WHAT TO WORK ON
Among the entries below, how many lines include the string "compatibility"? Answer with only the number.

SOURCE MATERIAL
***

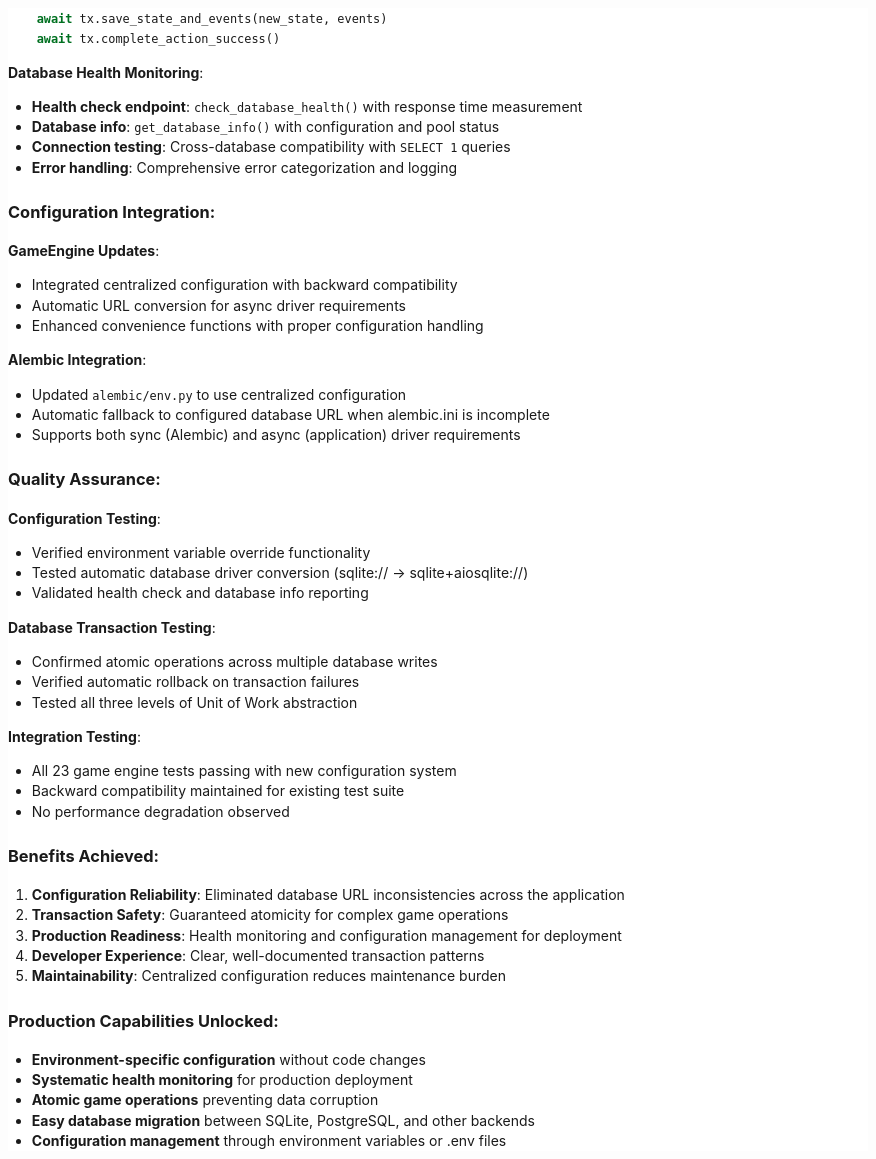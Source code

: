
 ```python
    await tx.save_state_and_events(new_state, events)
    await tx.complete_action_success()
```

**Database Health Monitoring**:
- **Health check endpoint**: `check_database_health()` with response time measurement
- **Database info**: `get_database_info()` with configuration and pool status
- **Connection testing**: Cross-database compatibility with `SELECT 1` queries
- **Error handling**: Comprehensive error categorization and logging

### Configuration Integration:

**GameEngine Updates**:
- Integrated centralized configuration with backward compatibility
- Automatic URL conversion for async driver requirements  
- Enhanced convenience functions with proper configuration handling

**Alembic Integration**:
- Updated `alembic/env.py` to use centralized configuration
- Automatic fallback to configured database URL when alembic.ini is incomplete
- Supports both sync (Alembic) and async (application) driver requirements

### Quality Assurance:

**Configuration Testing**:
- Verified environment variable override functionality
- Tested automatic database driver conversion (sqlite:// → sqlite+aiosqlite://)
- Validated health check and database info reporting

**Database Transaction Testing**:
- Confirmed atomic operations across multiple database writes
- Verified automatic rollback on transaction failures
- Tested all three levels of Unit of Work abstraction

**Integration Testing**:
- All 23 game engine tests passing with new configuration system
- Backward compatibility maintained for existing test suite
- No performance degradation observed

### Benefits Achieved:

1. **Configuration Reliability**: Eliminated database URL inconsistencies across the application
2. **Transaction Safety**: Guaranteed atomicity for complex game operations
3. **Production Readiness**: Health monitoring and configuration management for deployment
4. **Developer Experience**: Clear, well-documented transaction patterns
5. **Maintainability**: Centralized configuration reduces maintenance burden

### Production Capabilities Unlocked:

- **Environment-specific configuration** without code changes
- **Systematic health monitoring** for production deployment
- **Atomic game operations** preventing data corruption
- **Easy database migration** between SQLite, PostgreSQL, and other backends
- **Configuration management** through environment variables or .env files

***

EXPECTED OUTPUT
3